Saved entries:
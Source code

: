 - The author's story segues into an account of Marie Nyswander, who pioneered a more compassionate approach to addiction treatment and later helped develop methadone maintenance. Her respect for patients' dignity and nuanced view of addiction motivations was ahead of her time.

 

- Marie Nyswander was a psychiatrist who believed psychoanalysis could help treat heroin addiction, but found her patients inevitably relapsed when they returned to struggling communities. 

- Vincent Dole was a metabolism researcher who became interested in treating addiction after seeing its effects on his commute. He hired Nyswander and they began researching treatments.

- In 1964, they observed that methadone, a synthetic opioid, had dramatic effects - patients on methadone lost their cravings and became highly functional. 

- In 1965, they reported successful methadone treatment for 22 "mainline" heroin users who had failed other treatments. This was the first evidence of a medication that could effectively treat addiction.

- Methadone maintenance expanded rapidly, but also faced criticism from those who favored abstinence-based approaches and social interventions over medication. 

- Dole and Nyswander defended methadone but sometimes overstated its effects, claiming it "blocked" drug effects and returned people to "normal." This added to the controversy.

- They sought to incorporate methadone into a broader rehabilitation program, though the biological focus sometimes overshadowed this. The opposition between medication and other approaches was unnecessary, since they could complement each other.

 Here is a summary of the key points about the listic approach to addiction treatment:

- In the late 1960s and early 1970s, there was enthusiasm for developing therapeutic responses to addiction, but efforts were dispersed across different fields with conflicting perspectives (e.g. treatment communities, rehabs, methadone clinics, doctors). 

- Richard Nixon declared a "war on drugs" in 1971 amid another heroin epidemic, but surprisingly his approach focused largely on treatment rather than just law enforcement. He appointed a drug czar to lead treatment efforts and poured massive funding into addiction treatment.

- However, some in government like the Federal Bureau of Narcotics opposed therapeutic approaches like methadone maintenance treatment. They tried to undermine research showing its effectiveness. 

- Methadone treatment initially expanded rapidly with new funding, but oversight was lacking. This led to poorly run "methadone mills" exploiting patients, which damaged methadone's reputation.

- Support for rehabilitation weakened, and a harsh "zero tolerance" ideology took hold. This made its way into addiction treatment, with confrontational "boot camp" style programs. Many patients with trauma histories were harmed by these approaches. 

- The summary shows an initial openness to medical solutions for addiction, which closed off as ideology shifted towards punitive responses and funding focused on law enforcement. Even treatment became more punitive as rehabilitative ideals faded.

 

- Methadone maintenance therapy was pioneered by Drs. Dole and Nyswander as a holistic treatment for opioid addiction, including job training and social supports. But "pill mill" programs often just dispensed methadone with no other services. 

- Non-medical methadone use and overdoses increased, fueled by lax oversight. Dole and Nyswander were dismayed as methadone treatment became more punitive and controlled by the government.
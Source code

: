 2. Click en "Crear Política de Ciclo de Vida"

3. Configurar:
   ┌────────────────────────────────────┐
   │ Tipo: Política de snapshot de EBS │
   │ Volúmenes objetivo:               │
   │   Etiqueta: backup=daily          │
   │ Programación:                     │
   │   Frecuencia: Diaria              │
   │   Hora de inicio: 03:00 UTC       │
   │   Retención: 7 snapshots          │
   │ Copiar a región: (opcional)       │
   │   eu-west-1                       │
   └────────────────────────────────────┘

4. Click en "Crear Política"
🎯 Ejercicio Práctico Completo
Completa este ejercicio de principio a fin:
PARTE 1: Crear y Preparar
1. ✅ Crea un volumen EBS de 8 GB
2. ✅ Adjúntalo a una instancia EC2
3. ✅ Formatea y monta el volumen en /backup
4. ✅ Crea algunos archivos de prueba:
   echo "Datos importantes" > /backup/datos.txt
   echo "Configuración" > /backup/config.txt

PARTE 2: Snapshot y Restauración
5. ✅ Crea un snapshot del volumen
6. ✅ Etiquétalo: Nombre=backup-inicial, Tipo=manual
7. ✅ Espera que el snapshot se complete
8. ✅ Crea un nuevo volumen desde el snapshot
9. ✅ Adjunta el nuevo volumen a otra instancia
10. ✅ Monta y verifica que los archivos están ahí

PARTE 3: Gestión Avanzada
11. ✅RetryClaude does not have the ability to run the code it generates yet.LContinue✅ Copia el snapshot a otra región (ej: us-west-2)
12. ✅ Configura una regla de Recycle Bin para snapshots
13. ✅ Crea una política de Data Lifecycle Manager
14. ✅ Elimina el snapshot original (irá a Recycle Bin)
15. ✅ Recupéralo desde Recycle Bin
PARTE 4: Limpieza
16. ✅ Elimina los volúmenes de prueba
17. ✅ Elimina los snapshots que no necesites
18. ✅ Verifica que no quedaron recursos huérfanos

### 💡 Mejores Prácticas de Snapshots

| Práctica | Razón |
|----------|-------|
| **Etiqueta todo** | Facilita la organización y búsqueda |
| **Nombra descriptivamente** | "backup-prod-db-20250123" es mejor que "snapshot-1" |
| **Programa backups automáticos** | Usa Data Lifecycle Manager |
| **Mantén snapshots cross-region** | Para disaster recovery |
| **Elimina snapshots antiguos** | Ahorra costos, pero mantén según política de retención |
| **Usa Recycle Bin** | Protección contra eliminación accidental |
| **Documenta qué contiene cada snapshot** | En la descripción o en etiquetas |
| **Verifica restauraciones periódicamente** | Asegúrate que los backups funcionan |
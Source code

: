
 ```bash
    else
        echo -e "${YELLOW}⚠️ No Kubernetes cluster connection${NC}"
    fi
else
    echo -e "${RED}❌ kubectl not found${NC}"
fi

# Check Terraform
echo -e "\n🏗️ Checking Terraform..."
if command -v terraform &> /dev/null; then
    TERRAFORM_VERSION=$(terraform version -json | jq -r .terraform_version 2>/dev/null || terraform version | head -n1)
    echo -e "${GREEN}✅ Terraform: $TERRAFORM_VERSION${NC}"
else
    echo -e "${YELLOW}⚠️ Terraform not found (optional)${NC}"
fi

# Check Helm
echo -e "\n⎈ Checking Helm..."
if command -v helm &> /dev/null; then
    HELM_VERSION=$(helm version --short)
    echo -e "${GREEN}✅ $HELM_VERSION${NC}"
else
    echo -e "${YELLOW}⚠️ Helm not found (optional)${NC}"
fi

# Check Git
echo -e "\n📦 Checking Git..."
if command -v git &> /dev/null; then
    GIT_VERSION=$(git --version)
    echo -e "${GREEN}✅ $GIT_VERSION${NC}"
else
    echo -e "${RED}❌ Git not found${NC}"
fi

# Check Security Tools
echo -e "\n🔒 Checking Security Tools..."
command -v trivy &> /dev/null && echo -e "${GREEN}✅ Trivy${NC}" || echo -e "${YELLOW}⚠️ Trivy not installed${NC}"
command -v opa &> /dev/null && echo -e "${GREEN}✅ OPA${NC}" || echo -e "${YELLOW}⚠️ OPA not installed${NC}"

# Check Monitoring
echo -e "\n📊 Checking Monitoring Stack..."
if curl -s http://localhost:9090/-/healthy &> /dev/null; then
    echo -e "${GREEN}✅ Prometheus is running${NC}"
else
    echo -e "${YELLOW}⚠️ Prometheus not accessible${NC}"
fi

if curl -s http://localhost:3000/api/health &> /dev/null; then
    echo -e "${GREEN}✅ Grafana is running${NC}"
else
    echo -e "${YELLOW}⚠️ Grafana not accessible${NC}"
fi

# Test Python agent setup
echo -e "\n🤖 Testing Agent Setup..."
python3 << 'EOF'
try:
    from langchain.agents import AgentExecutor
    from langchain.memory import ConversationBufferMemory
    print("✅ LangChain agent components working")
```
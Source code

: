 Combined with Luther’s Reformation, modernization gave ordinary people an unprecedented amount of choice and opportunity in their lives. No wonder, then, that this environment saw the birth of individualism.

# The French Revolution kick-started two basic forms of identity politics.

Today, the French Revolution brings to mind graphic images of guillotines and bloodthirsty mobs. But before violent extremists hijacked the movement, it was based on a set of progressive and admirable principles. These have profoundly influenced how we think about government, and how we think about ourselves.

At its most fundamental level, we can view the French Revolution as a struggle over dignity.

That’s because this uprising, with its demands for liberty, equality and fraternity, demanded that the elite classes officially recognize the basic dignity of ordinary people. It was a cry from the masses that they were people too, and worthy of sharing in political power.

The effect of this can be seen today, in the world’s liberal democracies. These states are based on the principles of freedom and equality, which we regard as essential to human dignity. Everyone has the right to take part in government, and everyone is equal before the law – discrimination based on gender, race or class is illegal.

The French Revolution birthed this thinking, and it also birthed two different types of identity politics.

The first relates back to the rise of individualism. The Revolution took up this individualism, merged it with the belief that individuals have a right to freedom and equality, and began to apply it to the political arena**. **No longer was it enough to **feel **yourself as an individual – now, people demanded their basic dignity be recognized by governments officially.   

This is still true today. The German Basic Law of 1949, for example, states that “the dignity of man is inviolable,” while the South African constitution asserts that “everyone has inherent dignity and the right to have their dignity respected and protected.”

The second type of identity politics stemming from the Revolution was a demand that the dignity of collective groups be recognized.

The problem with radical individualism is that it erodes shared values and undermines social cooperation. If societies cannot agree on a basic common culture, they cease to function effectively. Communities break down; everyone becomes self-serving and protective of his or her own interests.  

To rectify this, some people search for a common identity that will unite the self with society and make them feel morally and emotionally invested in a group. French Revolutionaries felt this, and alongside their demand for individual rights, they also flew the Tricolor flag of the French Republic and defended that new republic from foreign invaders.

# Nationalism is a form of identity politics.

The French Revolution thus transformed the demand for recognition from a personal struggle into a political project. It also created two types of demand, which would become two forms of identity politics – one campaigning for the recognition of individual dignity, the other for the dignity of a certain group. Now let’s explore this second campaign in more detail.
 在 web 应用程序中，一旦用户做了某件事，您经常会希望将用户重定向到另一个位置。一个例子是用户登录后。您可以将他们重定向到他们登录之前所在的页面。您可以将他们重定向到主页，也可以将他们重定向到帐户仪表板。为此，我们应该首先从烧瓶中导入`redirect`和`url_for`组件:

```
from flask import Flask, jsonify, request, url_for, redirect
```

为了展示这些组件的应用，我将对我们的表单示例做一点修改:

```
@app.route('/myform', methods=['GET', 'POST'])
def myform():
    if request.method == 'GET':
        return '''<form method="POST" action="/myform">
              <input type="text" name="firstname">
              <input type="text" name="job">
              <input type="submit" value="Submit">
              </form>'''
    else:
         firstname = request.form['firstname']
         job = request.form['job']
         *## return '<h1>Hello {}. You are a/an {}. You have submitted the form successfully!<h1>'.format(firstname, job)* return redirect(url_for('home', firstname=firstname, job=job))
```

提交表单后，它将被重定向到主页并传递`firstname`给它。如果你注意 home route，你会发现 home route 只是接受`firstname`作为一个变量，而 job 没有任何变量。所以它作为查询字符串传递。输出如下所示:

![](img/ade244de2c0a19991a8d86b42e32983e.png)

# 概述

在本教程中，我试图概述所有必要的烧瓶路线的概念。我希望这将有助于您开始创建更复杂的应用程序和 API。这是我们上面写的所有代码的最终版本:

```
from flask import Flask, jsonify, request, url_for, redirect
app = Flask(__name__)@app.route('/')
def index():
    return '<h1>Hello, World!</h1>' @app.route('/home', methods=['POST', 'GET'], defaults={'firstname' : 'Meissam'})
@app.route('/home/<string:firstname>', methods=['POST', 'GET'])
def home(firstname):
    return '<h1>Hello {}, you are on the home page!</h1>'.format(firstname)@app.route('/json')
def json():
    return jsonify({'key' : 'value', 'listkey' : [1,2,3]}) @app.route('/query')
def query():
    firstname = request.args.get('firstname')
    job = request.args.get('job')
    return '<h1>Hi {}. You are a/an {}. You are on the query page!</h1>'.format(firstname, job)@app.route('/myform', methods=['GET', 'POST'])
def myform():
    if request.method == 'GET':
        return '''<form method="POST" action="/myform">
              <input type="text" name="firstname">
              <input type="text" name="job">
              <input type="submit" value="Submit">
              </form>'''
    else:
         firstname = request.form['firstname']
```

§ What you have to do
Starting with the first line of the records above, give back each line exactly until the line with "- Richard Nixon" has been given as well.

§ Response box
Source code

: - The author's story segues into an account of Marie Nyswander, who pioneered a more compassionate approach to addiction treatment and later helped develop methadone maintenance. Her respect for patients' dignity and nuanced view of addiction motivations was ahead of her time.

 

- Marie Nyswander was a psychiatrist who believed psychoanalysis could help treat heroin addiction, but found her patients inevitably relapsed when they returned to struggling communities. 

- Vincent Dole was a metabolism researcher who became interested in treating addiction after seeing its effects on his commute. He hired Nyswander and they began researching treatments.

- In 1964, they observed that methadone, a synthetic opioid, had dramatic effects - patients on methadone lost their cravings and became highly functional. 

- In 1965, they reported successful methadone treatment for 22 "mainline" heroin users who had failed other treatments. This was the first evidence of a medication that could effectively treat addiction.

- Methadone maintenance expanded rapidly, but also faced criticism from those who favored abstinence-based approaches and social interventions over medication. 

- Dole and Nyswander defended methadone but sometimes overstated its effects, claiming it "blocked" drug effects and returned people to "normal." This added to the controversy.

- They sought to incorporate methadone into a broader rehabilitation program, though the biological focus sometimes overshadowed this. The opposition between medication and other approaches was unnecessary, since they could complement each other.

 Here is a summary of the key points about the listic approach to addiction treatment:

- In the late 1960s and early 1970s, there was enthusiasm for developing therapeutic responses to addiction, but efforts were dispersed across different fields with conflicting perspectives (e.g. treatment communities, rehabs, methadone clinics, doctors). 

- Richard Nixon declared a "war on drugs" in 1971 amid another heroin epidemic, but surprisingly his approach focused largely on treatment rather than just law enforcement. He appointed a drug czar to lead treatment efforts and poured massive funding into addiction treatment.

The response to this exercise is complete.